(Beginning of SOURCE MATERIAL)
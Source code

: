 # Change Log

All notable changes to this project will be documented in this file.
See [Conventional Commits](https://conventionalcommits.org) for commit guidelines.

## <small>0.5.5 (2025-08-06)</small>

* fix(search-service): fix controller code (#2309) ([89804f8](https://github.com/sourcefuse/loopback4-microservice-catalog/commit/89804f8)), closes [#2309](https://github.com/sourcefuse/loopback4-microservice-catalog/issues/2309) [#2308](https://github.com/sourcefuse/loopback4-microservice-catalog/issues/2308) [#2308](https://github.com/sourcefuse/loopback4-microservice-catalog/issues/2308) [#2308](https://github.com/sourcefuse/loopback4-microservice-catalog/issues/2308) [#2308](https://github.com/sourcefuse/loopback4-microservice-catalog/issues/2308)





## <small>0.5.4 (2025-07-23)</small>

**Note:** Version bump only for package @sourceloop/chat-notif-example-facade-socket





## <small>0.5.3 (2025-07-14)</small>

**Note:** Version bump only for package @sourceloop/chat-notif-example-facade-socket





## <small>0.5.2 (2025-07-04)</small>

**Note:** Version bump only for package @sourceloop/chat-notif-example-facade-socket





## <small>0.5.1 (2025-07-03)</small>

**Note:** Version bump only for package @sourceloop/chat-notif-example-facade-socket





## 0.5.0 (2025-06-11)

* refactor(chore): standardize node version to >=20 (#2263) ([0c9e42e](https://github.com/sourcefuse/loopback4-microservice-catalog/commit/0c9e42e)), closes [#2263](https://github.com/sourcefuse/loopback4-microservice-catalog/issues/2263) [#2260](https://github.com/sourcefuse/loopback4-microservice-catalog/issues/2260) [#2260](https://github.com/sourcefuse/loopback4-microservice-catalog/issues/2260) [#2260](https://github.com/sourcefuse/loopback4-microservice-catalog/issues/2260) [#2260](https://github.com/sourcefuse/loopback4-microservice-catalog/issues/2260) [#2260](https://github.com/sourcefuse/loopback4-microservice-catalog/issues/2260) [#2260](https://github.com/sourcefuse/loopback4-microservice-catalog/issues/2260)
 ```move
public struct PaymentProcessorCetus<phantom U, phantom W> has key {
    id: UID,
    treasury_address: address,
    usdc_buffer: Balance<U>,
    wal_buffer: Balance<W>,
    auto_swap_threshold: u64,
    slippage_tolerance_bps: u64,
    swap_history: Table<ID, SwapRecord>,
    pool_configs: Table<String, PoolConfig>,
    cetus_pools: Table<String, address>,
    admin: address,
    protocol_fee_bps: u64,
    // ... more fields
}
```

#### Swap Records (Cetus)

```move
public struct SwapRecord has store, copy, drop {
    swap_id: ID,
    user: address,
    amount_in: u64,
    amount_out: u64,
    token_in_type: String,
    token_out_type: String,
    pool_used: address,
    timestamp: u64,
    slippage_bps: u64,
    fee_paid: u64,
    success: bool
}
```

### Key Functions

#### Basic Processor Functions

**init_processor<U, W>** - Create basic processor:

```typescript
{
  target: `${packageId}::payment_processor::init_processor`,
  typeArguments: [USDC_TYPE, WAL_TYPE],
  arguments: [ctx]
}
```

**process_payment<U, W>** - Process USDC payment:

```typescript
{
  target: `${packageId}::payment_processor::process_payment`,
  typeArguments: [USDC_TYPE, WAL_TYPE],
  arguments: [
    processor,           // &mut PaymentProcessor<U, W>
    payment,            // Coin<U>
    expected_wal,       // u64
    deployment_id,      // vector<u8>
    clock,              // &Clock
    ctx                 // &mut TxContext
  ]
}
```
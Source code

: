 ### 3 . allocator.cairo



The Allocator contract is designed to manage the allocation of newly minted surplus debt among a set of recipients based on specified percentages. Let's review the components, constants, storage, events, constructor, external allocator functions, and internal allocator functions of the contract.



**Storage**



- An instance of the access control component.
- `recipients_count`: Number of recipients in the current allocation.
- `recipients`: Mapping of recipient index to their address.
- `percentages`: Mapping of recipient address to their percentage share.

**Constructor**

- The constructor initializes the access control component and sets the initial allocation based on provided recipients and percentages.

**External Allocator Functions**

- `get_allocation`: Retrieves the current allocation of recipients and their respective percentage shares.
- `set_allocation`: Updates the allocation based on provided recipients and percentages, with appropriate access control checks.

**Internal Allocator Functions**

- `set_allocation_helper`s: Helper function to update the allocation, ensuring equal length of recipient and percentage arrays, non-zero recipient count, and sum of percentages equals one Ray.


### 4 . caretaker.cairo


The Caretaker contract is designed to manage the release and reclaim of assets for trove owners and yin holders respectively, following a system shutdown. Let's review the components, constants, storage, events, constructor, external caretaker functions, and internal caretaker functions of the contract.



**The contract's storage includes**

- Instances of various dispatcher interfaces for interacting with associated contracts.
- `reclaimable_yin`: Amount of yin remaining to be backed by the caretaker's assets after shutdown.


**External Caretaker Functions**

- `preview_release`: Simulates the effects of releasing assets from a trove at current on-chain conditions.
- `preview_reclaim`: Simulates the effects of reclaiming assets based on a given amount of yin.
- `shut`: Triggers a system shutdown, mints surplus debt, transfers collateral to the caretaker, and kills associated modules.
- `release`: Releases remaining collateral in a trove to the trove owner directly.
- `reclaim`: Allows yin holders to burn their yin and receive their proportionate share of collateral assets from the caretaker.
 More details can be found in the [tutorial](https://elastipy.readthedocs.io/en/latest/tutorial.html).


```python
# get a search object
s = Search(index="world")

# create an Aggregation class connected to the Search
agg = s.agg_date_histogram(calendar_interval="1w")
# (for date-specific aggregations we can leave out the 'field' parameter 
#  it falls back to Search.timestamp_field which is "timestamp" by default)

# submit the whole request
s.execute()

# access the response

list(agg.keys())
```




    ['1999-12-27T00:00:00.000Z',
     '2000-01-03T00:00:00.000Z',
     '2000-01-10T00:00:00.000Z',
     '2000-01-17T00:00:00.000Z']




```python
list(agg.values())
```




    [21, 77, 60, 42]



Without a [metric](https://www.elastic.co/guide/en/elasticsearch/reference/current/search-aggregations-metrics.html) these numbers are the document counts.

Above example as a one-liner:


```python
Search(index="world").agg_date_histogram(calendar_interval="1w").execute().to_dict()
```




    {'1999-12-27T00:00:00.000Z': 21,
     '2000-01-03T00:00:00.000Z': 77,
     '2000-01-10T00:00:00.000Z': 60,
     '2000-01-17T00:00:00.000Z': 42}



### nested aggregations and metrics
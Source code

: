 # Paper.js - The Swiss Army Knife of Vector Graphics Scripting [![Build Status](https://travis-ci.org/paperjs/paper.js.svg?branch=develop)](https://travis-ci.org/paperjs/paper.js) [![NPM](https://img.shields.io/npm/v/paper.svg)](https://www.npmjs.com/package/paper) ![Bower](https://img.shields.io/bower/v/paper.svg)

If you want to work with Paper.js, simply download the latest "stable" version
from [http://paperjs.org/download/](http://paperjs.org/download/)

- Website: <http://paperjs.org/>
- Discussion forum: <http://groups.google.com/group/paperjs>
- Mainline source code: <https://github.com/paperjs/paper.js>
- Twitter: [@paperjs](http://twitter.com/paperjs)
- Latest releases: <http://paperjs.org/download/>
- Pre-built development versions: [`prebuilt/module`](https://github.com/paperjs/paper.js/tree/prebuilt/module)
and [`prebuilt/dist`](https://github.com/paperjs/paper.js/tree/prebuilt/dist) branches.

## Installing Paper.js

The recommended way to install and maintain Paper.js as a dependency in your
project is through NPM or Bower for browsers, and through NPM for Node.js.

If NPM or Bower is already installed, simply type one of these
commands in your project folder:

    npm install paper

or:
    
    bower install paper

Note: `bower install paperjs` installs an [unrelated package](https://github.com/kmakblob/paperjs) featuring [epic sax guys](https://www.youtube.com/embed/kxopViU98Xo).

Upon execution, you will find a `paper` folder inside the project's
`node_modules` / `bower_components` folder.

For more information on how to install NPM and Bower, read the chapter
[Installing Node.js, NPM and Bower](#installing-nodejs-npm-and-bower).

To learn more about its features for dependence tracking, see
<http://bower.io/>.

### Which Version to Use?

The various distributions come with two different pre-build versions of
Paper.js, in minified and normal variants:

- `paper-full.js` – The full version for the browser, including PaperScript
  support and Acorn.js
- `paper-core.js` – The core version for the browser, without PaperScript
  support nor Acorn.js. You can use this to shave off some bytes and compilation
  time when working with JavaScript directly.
(End of SOURCE MATERIAL)
→ **THE TASK**
Your answer should be the lines above, from the line containing "### 4 . caretaker.cairo" up to and including the line containing "trove owner directly.", reproduced exactly and with nothing else.

→ **WRITTEN ANSWER**
### 4 . caretaker.cairo


The Caretaker contract is designed to manage the release and reclaim of assets for trove owners and yin holders respectively, following a system shutdown. Let's review the components, constants, storage, events, constructor, external caretaker functions, and internal caretaker functions of the contract.



**The contract's storage includes**

- Instances of various dispatcher interfaces for interacting with associated contracts.
- `reclaimable_yin`: Amount of yin remaining to be backed by the caretaker's assets after shutdown.


**External Caretaker Functions**

- `preview_release`: Simulates the effects of releasing assets from a trove at current on-chain conditions.
- `preview_reclaim`: Simulates the effects of reclaiming assets based on a given amount of yin.
- `shut`: Triggers a system shutdown, mints surplus debt, transfers collateral to the caretaker, and kills associated modules.
- `release`: Releases remaining collateral in a trove to the trove owner directly.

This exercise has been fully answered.